Jie Hu1,#, Qingzhu Gao1,#, Yang Yang1,#, Jie Xia1,#, Wanjun Zhang2, Yao Chen1, Zhi Zhou1, Lei Chang2, Yuan Hu1, Hui Zhou3, Li Liang1, Xiaosong Li4, Quanxin Long1, Kai Wang1,✉, Ailong Huang1,✉, Ni Tang1,✉

1. Key Laboratory of Molecular Biology for Infectious Diseases (Ministry of Education), Institute for Viral Hepatitis, Department of Infectious Diseases, The Second Affiliated Hospital, Chongqing Medical University, Chongqing, China.

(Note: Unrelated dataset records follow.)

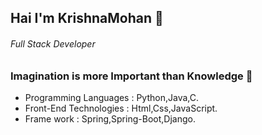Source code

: ## Hai I'm KrishnaMohan :pray:
###### Full Stack Developer
### Imagination is more Important than Knowledge :brain:
 - Programming Languages  : Python,Java,C.
 - Front-End Technologies : Html,Css,JavaScript.
 - Frame work : Spring,Spring-Boot,Django.
<!--
**krishnamohan-code/krishnamohan-code** is a ✨ _special_ ✨ repository because its `README.md` (this file) appears on your GitHub profile.

Here are some ideas to get you started:

- 🔭 I’m currently working on ...
- 🌱 I’m currently learning ...
- 👯 I’m looking to collaborate on ...
- 🤔 I’m looking for help with ...
- 💬 Ask me about ...
- 📫 How to reach me: ...
- 😄 Pronouns: ...
- ⚡ Fun fact: ...
-->
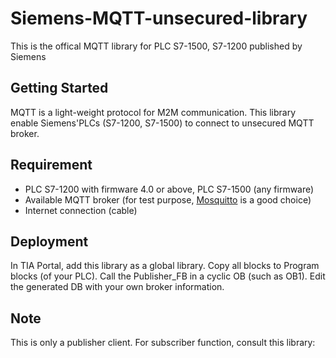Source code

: # Siemens-MQTT-unsecured-library
This is the offical MQTT library for PLC S7-1500, S7-1200 published by Siemens

## Getting Started
MQTT is a light-weight protocol for M2M communication. This library enable Siemens'PLCs 
(S7-1200, S7-1500) to connect to unsecured MQTT broker.

## Requirement
- PLC S7-1200 with firmware 4.0 or above, PLC S7-1500 (any firmware)
- Available MQTT broker (for test purpose, [Mosquitto](test.mosquitto.org) is a good choice)
- Internet connection (cable)

## Deployment
In TIA Portal, add this library as a global library. Copy all blocks to Program blocks
(of your PLC). Call the Publisher_FB in a cyclic OB (such as OB1). Edit the generated DB
with your own broker information.

## Note
This is only a publisher client. For subscriber function, consult this library: 

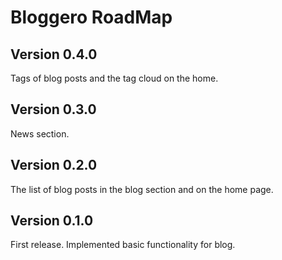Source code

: # Bloggero RoadMap

## Version 0.4.0

Tags of blog posts and the tag cloud on the home.

## Version 0.3.0

News section.

## Version 0.2.0

The list of blog posts in the blog section and on the home page.

## Version 0.1.0

First release. Implemented basic functionality for blog.
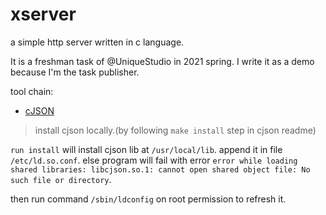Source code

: # xserver

a simple http server written in c language.

It is a freshman task of @UniqueStudio in 2021 spring. I write it as a demo because I'm the task publisher.

tool chain:

- [cJSON](https://github.com/DaveGamble/cJSON)

> install cjson locally.(by following `make install` step in cjson readme)

`run install` will install cjson lib at `/usr/local/lib`. append it in file `/etc/ld.so.conf`. else program will fail with error `error while loading shared libraries: libcjson.so.1: cannot open shared object file: No such file or directory`.

then run command `/sbin/ldconfig` on root permission to refresh it.
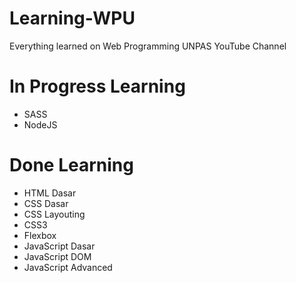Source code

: # Learning-WPU
 Everything learned on Web Programming UNPAS YouTube Channel

# In Progress Learning

- SASS
- NodeJS

# Done Learning
- HTML Dasar
- CSS Dasar
- CSS Layouting
- CSS3
- Flexbox
- JavaScript Dasar
- JavaScript DOM
- JavaScript Advanced
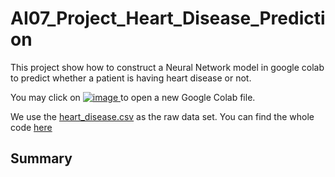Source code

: # AI07_Project_Heart_Disease_Prediction

This project show how to construct a Neural Network model in google colab to predict whether a patient is having heart disease or not.

You may click on [![image](https://user-images.githubusercontent.com/108325848/180697976-7db0c631-5842-47eb-bda3-aa398e4048e2.png)
](https://colab.research.google.com/?utm_source=scs-index) to open a new Google Colab file. 

We use the [heart_disease.csv](heart_disease.csv) as the raw data set.
You can find the whole code [here](https://colab.research.google.com/drive/1UBavWuPHAuDjxr5M8N5wjGck5J8FT3c7)

## Summary

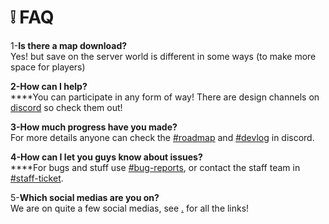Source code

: # ❕ FAQ

1-**Is there a map download?**\
Yes! but save on the server world is different in some ways (to make more space for players)

**2-How can I help?**\
****You can participate in any form of way! There are design channels on [discord](https://discord.gg/U9fZSJJcte) so check them out!

**3-How much progress have you made?**\
For more details anyone can check the [#roadmap](https://discord.com/channels/1013224109473284126/1013245209963941929) and [#devlog](https://discord.com/channels/1013224109473284126/1013256501646868481) in discord.

**4-How can I let you guys know about issues?**\
****For bugs and stuff use [#bug-reports](https://discord.com/channels/1013224109473284126/1019717584653914194), or contact the staff team in [#staff-ticket](https://discord.com/channels/1013224109473284126/1013889906323505152).

5-**Which social medias are you on?** \
We are on quite a few social medias, see [.](./ "mention") for all the links!
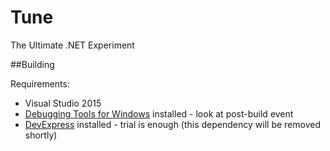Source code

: # Tune
The Ultimate .NET Experiment

##Building

Requirements:
* Visual Studio 2015
* [Debugging Tools for Windows](https://docs.microsoft.com/en-us/windows-hardware/drivers/debugger/) installed - look at post-build event
* [DevExpress](https://www.devexpress.com/Products/NET/Controls/WinForms/) installed - trial is enough (this dependency will be removed shortly)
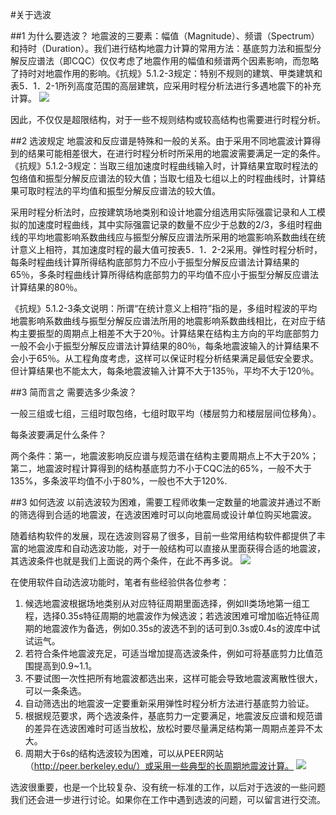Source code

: #关于选波

##1 为什么要选波？
地震波的三要素：幅值（Magnitude）、频谱（Spectrum）和持时（Duration）。我们进行结构地震力计算的常用方法：基底剪力法和振型分解反应谱法（即CQC）仅仅考虑了地震作用的幅值和频谱两个因素影响，而忽略了持时对地震作用的影响。《抗规》5.1.2-3规定：特别不规则的建筑、甲类建筑和表5．1．2-1所列高度范围的高层建筑，应采用时程分析法进行多遇地震下的补充计算。
![](https://i.imgur.com/vxJO15W.jpg)

因此，不仅仅是超限结构，对于一些不规则结构或较高结构也需要进行时程分析。

##2 选波规定
地震波和反应谱是特殊和一般的关系。由于采用不同地震波计算得到的结果可能相差很大，在进行时程分析时所采用的地震波需要满足一定的条件。
《抗规》5.1.2-3规定：当取三组加速度时程曲线输入时，计算结果宜取时程法的包络值和振型分解反应谱法的较大值；当取七组及七组以上的时程曲线时，计算结果可取时程法的平均值和振型分解反应谱法的较大值。

采用时程分析法时，应按建筑场地类别和设计地震分组选用实际强震记录和人工模拟的加速度时程曲线，其中实际强震记录的数量不应少于总数的2/3，多组时程曲线的平均地震影响系数曲线应与振型分解反应谱法所采用的地震影响系数曲线在统计意义上相符，其加速度时程的最大值可按表5．1．2-2采用。弹性时程分析时，每条时程曲线计算所得结构底部剪力不应小于振型分解反应谱法计算结果的65％，多条时程曲线计算所得结构底部剪力的平均值不应小于振型分解反应谱法计算结果的80％。

《抗规》5.1.2-3条文说明：所谓“在统计意义上相符”指的是，多组时程波的平均地震影响系数曲线与振型分解反应谱法所用的地震影响系数曲线相比，在对应于结构主要振型的周期点上相差不大于20％。计算结果在结构主方向的平均底部剪力一般不会小于振型分解反应谱法计算结果的80％，每条地震波输入的计算结果不会小于65％。从工程角度考虑，这样可以保证时程分析结果满足最低安全要求。但计算结果也不能太大，每条地震波输入计算不大于135％，平均不大于120％。

##3 简而言之
需要选多少条波？

一般三组或七组，三组时取包络，七组时取平均（楼层剪力和楼层层间位移角）。

每条波要满足什么条件？

两个条件：第一，地震波影响反应谱与规范谱在结构主要周期点上不大于20%；第二，地震波时程计算得到的结构基底剪力不小于CQC法的65%，一般不大于135%，多条波平均值不小于80%，一般也不大于120%.

##3 如何选波
以前选波较为困难，需要工程师收集一定数量的地震波并通过不断的筛选得到合适的地震波，在选波困难时可以向地震局或设计单位购买地震波。

随着结构软件的发展，现在选波则容易了很多，目前一些常用结构软件都提供了丰富的地震波库和自动选波功能，对于一般结构可以直接从里面获得合适的地震波，其选波条件也就是我们上面说的两个条件，在此不再多说。
![](https://i.imgur.com/NzWzEKC.jpg)
 
在使用软件自动选波功能时，笔者有些经验供各位参考：

1.	候选地震波根据场地类别从对应特征周期里面选择，例如Ⅱ类场地第一组工程，选择0.35s特征周期的地震波作为候选波；若选波困难可增加临近特征周期的地震波作为备选，例如0.35s的波选不到的话可到0.3s或0.4s的波库中试试运气。
2.	若符合条件地震波充足，可适当增加提高选波条件，例如可将基底剪力比值范围提高到0.9~1.1。
3.	不要试图一次性把所有地震波都选出来，这样可能会导致地震波离散性很大，可以一条条选。
4.	自动筛选出的地震波一定要重新采用弹性时程分析方法进行基底剪力验证。
5.	根据规范要求，两个选波条件，基底剪力一定要满足，地震波反应谱和规范谱的差异在选波困难时可适当放松，放松时要尽量满足结构第一周期点差异不太大。
6.	周期大于6s的结构选波较为困难，可以从PEER网站（http://peer.berkeley.edu/）或采用一些典型的长周期地震波计算。
![](https://i.imgur.com/zIxnWoJ.jpg)

选波很重要，也是一个比较复杂、没有统一标准的工作，以后对于选波的一些问题我们还会进一步进行讨论。如果你在工作中遇到选波的问题，可以留言进行交流。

2. State Key Laboratory of Proteomics, Beijing Proteome Research Center, National Center for Protein Sciences (Beijing), Beijing Institute of Lifeomics, Beijing, China.
3. School of Pharmaceutical Science, Chongqing Medical University, Chongqing, China.
4. The First Affiliated Hospital, Chongqing Medical University, Chongqing, China.
#These authors contributed equally to this work.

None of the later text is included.